Size of the Pyramids
The sheer sizes of the pyramids and the stones that form them makes the fact of their formation without modern equipment that much more amazing. The Great Pyramid of Khufu is 481 feet tall and has a base of 756 feet, and it contains over 7 million tons of stone. Khafre’s pyramid (estimated to have been built around 2650 BC) is a smaller, yet still formidable, 471 feet high with a base that measures 706 feet on each side. Finally, the smallest of the three pyramids, Menkaure’s pyramid, measures 203 feet in height and 354 feet along the base.
The stones that compose these pyramids range from approximately two tons to 80 tons. It is no surprise that the construction of these massive buildings has been the focus of much speculation and attention.
Herodotus’ Theory of Levers and Pulleys
Serious consideration of possible methods used to construct the pyramids at Giza has been recorded as early as the fifth century BC. Herodotus, described by Sarah Boxer in her 1987 Discover article,“Herodotus’ theory of how the pyramids were built gets a lift,” as a “sometime historian and occasional fibber,” he is well known for his theory that the stones were lifted up the pyramids by way of a system of levers and pulleys.

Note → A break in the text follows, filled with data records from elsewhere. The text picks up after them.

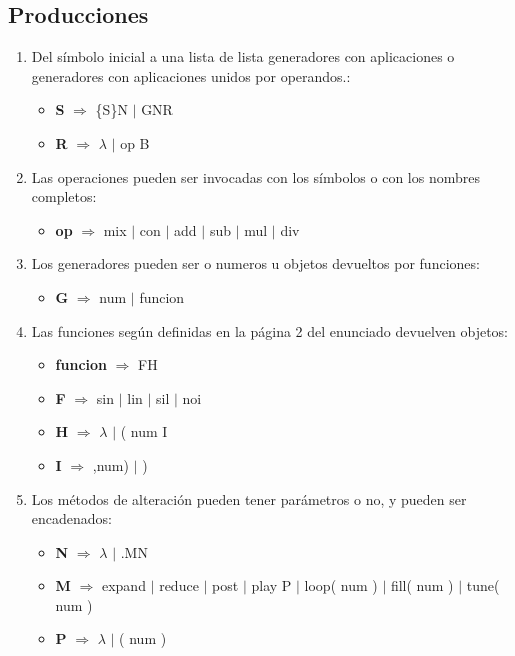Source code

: \documentclass[a4paper]{article}
\begin{document}
\subsection{Producciones}
\begin{enumerate}
\item Del símbolo inicial a una lista de lista generadores con aplicaciones o generadores con aplicaciones unidos por operandos.:

\begin{itemize}
\item \textbf{S} $\Rightarrow$ \{S\}N $|$ GNR 
\item \textbf{R} $\Rightarrow$ $\lambda$ $|$ op B 
\end{itemize}

\item Las operaciones pueden ser invocadas con los símbolos o con los nombres completos:
\begin{itemize}
\item \textbf{op} $\Rightarrow$ mix $|$ con $|$ add $|$ sub $|$ mul $|$ div 
\end{itemize}


\item Los generadores pueden ser o numeros u objetos devueltos por funciones:
\begin{itemize}
\item \textbf{G} $\Rightarrow$ num $|$ funcion 
\end{itemize}

\item Las funciones según definidas en la página 2 del enunciado devuelven objetos:
\begin{itemize}
\item \textbf{funcion} $\Rightarrow$  FH 
\item \textbf{F} $\Rightarrow$ sin $|$ lin $|$ sil $|$ noi 
\item \textbf{H} $\Rightarrow$ $\lambda$ $|$ ( num I 
\item \textbf{I} $\Rightarrow$ ,num) $|$ ) 
\end{itemize}	

\item Los métodos de alteración pueden tener parámetros o no, y pueden ser encadenados:

\begin{itemize}
\item \textbf{N} $\Rightarrow$ $\lambda$ $|$ .MN 
\item \textbf{M} $\Rightarrow$ expand $|$ reduce $|$ post $|$ play P $|$ loop( num ) $|$ fill( num ) $|$ tune( num ) 
\item \textbf{P} $\Rightarrow$ $\lambda$ $|$ ( num ) 
\end{itemize}

\end{enumerate}
\end{document}
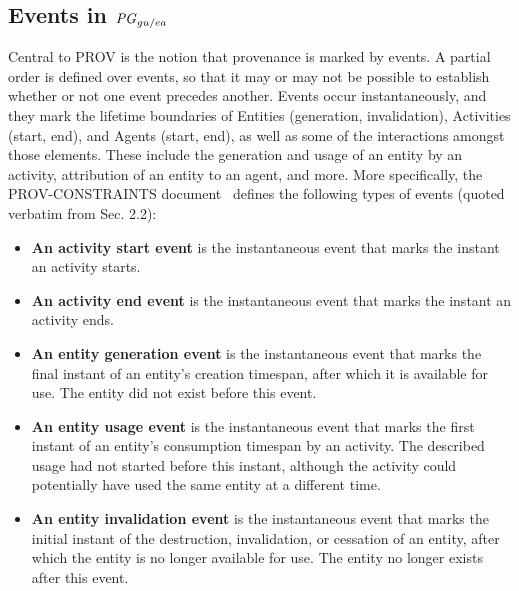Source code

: \subsection{Events in $\mathit{PG}_{gu/ea}$}

\label{sec:events}

Central to PROV is the notion that provenance is marked by events. A partial order is defined over events, so that it may or may not be possible to establish whether or not one event precedes another. 
%
Events occur instantaneously, and they mark the lifetime boundaries of Entities (generation, invalidation), Activities (start, end), and Agents (start, end), as well as some of the interactions amongst those elements. These include the generation and usage of an entity by an activity, attribution of an entity to an agent, and more. More specifically, the PROV-CONSTRAINTS document~\citep{w3c-prov-constraints} defines the following types of events (quoted verbatim from Sec. 2.2):

\begin{itemize} %
	\item\textbf{An activity start event} is the instantaneous event that marks the instant an activity starts.
	
	\item\textbf{An activity end event} is the instantaneous event that marks the instant an activity ends.
	
	\item\textbf{An entity generation event} is the instantaneous event that marks the final instant of an entity's creation timespan, after which it is available for use. The entity did not exist before this event.
	
	\item\textbf{An entity usage event}  is the instantaneous event that marks the first instant of an entity's consumption timespan by an activity. The described usage had not started before this instant, although the activity could potentially have used the same entity at a different time.
	
	\item\textbf{An entity invalidation event} is the instantaneous event that marks the initial instant of the destruction, invalidation, or cessation of an entity, after which the entity is no longer available for use. The entity no longer exists after this event.
	
\end{itemize}

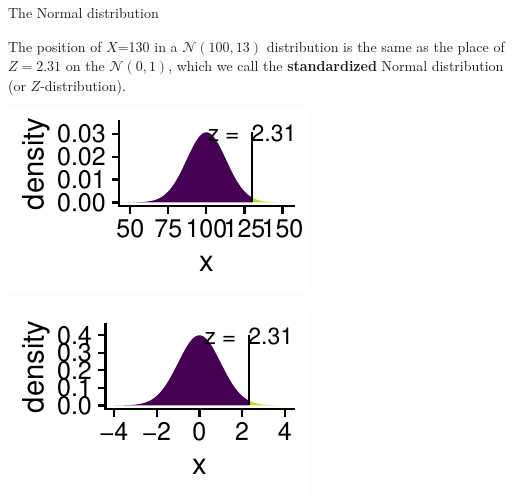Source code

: \documentclass[10pt,handout]{beamer}\usepackage[]{graphicx}\usepackage[]{color}
\newenvironment{knitrout}{}{} %
\begin{document}
\begin{frame}[fragile]{The Normal distribution}
	
	\vspace*{-.01in}
	
	\small{The position of $X$=130 in a $\mathcal{N}(100,13)$ distribution is the same as
		the place of $Z=2.31$ on the $\mathcal{N}(0,1)$, which we call the \textbf{standardized} Normal distribution (or	$Z$-distribution).}
	
	
\begin{knitrout}\tiny
{}\color{fgcolor}

{\centering \includegraphics[width=0.55\linewidth]{figure/probs-1} 

}




{\centering \includegraphics[width=0.55\linewidth]{figure/probs-2} 

}


\end{knitrout}
	
\end{frame} 

\end{document}
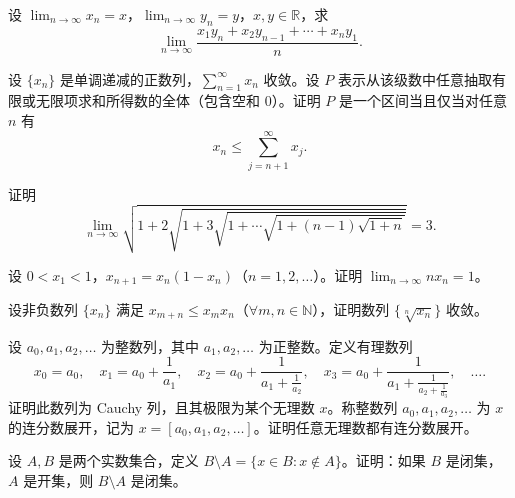 \noindent\begin{minipage}{\textwidth}
设 $\lim_{n\to\infty}x_n=x$，$\lim_{n\to\infty}y_n=y$，$x,y\in\mathbb R$，求\[\lim_{n\to\infty}\frac{x_1y_n+x_2y_{n-1}+\cdots+x_ny_1}{n}.\]
\end{minipage}\par\vfill
\noindent\begin{minipage}{\textwidth}
设 $\{x_n\}$ 是单调递减的正数列，$\sum_{n=1}^{\infty}x_n$ 收敛。设 $P$ 表示从该级数中任意抽取有限或无限项求和所得数的全体（包含空和 $0$）。证明 $P$ 是一个区间当且仅当对任意 $n$ 有\[x_n\le\sum_{j=n+1}^{\infty}x_j.\]
\end{minipage}\par\vfill
\noindent\begin{minipage}{\textwidth}
证明\[\lim_{n\to\infty}\sqrt{1+2\sqrt{1+3\sqrt{1+\cdots\sqrt{1+(n-1)\sqrt{1+n}}}}}=3.\]
\end{minipage}\par\vfill
\newpage
\noindent\begin{minipage}{\textwidth}
设 $0<x_1<1$，$x_{n+1}=x_n(1-x_n)$（$n=1,2,\ldots$）。证明 $\lim_{n\to\infty}nx_n=1$。
\end{minipage}\par\vfill
\noindent\begin{minipage}{\textwidth}
设非负数列 $\{x_n\}$ 满足 $x_{m+n}\le x_mx_n$（$\forall m,n\in\mathbb N$），证明数列 $\{\sqrt[n]{x_n}\}$ 收敛。
\end{minipage}\par\vfill
\noindent\begin{minipage}{\textwidth}
设 $a_0,a_1,a_2,\ldots$ 为整数列，其中 $a_1,a_2,\ldots$ 为正整数。定义有理数列\[x_0=a_0,\quad x_1=a_0+\frac1{a_1},\quad x_2=a_0+\frac1{a_1+\frac1{a_2}},\quad x_3=a_0+\frac1{a_1+\frac1{a_2+\frac1{a_3}}},\quad\ldots.\]证明此数列为 Cauchy 列，且其极限为某个无理数 $x$。称整数列 $a_0,a_1,a_2,\ldots$ 为 $x$ 的连分数展开，记为 $x=[a_0,a_1,a_2,\ldots]$。证明任意无理数都有连分数展开。
\end{minipage}\par\vfill
\noindent\begin{minipage}{\textwidth}
设 $A,B$ 是两个实数集合，定义 $B\setminus A=\{x\in B:x\notin A\}$。证明：如果 $B$ 是闭集，$A$ 是开集，则 $B\setminus A$ 是闭集。
\end{minipage}\par\vfill
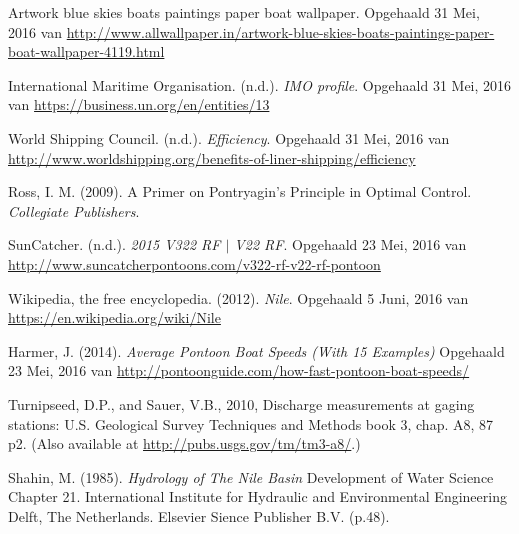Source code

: \begin{thebibliography}{9}

	Artwork blue skies boats paintings paper boat wallpaper. Opgehaald 31 Mei, 2016 van \url{http://www.allwallpaper.in/artwork-blue-skies-boats-paintings-paper-boat-wallpaper-4119.html}
	
	
	International Maritime Organisation. (n.d.). \emph{IMO profile}. Opgehaald 31 Mei, 2016 van \url{https://business.un.org/en/entities/13}

	World Shipping Council. (n.d.). \emph{Efficiency}. Opgehaald 31 Mei, 2016 van \url{http://www.worldshipping.org/benefits-of-liner-shipping/efficiency}

	Ross, I. M. (2009). A Primer on Pontryagin's Principle in Optimal Control. \emph{Collegiate Publishers}.

	SunCatcher. (n.d.). \emph{2015 V322 RF \(|\) V22 RF}. Opgehaald 23 Mei, 2016 van \url{http://www.suncatcherpontoons.com/v322-rf-v22-rf-pontoon}

	Wikipedia, the free encyclopedia. (2012). \emph{Nile}. Opgehaald 5 Juni, 2016 van \url{https://en.wikipedia.org/wiki/Nile}
	
	Harmer, J.  (2014). \emph{Average Pontoon Boat Speeds (With 15 Examples)} Opgehaald 23 Mei, 2016 van \url{http://pontoonguide.com/how-fast-pontoon-boat-speeds/}
	
	Turnipseed, D.P., and Sauer, V.B., 2010, Discharge measurements at gaging 		stations: U.S. Geological Survey 
	Techniques and Methods book 3, chap. A8, 87 p2. (Also available at 
	\url{http://pubs.usgs.gov/tm/tm3-a8/}.)
	\begin{comment}	
	Turnipseed, D.P. en Sauer V.B. (2010). Discharge Measurements at Gaging Stations Chapter 8 of Book 3, Section A. \emph{Discharge Measurements at Gaging Stations: Velocity-Area Method}. U.S. Geological Survey, Reston, Virginia. (p.2).
	\end{comment}
	
	Shahin, M. (1985). \emph{Hydrology of The Nile Basin} Development of Water Science Chapter 21. International Institute for Hydraulic and Environmental Engineering Delft, The Netherlands. Elsevier Sience Publisher B.V. (p.48).
\end{thebibliography}
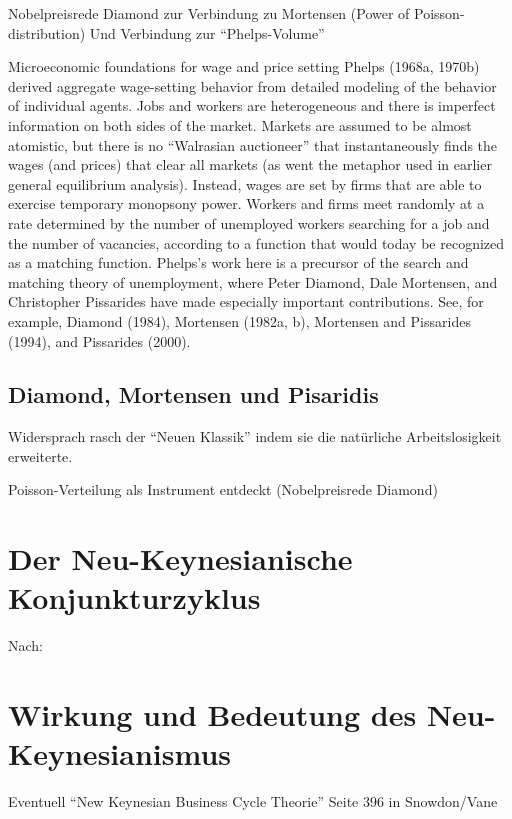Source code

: Nobelpreisrede Diamond zur Verbindung zu Mortensen (Power of Poisson-distribution)
Und Verbindung zur "`Phelps-Volume"'



Microeconomic foundations for wage and price setting
Phelps (1968a, 1970b) derived aggregate wage-setting behavior from detailed modeling of the 
behavior of individual agents. Jobs and workers are heterogeneous and there is imperfect 
information on both sides of the market. Markets are assumed to be almost atomistic, but there is 
no “Walrasian auctioneer” that instantaneously finds the wages (and prices) that clear all markets 
(as went the metaphor used in earlier general equilibrium analysis). Instead, wages are set by 
firms that are able to exercise temporary monopsony power. Workers and firms meet randomly 
at a rate determined by the number of unemployed workers searching for a job and the number of 
vacancies, according to a function that would today be recognized as a matching function. 
Phelps’s work here is a precursor of the search and matching theory of unemployment, where 
Peter Diamond, Dale Mortensen, and Christopher Pissarides have made especially important 
contributions. \parencite{Nobelpreis-Komitee2006}  See, for example, Diamond (1984), Mortensen (1982a, b), Mortensen and Pissarides (1994), and Pissarides 
(2000).


\subsection{Diamond, Mortensen und Pisaridis}

Widersprach rasch der "`Neuen Klassik"' indem sie die natürliche Arbeitslosigkeit erweiterte.

Poisson-Verteilung als Instrument entdeckt (Nobelpreisrede Diamond)



\section{Der Neu-Keynesianische Konjunkturzyklus}

Nach:
\textcite{Yellen1984}
\textcite[S. 396]{Snowdon2005}



\section{Wirkung und Bedeutung des Neu-Keynesianismus}
Eventuell "`New Keynesian Business Cycle Theorie"' Seite 396 in Snowdon/Vane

Many have considered Herodotus’ theory at worst, a myth and at best, unlikely; however, there has been evidence uncovered that others consider proof of his theory. According to Somers Clark and R. Engelbach, authors of Ancient Egyptian Construction and Architecture, “small wooden appliances known as ‘rockers’” have been found in foundation deposits of the New Kingdom. Some have suggested that these artifacts, or “rockers,” are evidence that Herodotus’ method was actually the one used to construct the Great Pyramid, as well as the other two main Giza pyramids.
The Use of Ramps to Construct the Pyramids
Another theory of the construction of the pyramids involves the use of ramps and sleds. This hypothesis involves the use of teams of laborers pushing the stones on wooden sleds up a single straight ramp connecting the quarry and the pyramid. However, this idea has lost the majority of its supporters for a number of reasons. According to Evan Hadingham in his 1992 The Atlantic article “Pyramid Schemes,” in order for the slope of the ramp to be gentle enough for the workers to push the sleds up the ramp to the Great Pyramid’s height of 481 feet, the ramp would have to be approximately a mile long. The pyramids were each respectively 400 to 500 yards from their quarries, and a mile long ramp would have required more resources than the pyramid itself. However, while the use of a single straight ramp seems to be unlikely, a modification of the ramp theory has the support of many, including well-known archaeologist and Egyptian expert Mark Lehner.
Lehner’s idea, as described by Hadingham, is a more plausible alternative to the long straight ramp theory. He suggests a spiral ramp that wound its way up and around the pyramid, using the sides of the developing structure for support. Many researchers agree that the spiral ramp theory put forth by Mark Lehner appears to be the most likely case scenario.
The Mystery Behind the Pyramids
While the mystery behind the pyramids’ construction may never be solved for sure, one thing remains true—they are truly an awesome sight and a magnificent feat of human creativity and manpower. Perhaps it is unnecessary to know the truth behind the pyramids; part of what makes the pyramids so interesting is the mystery and wonderment at how such an ancient people accomplished a task that many consider impossible today.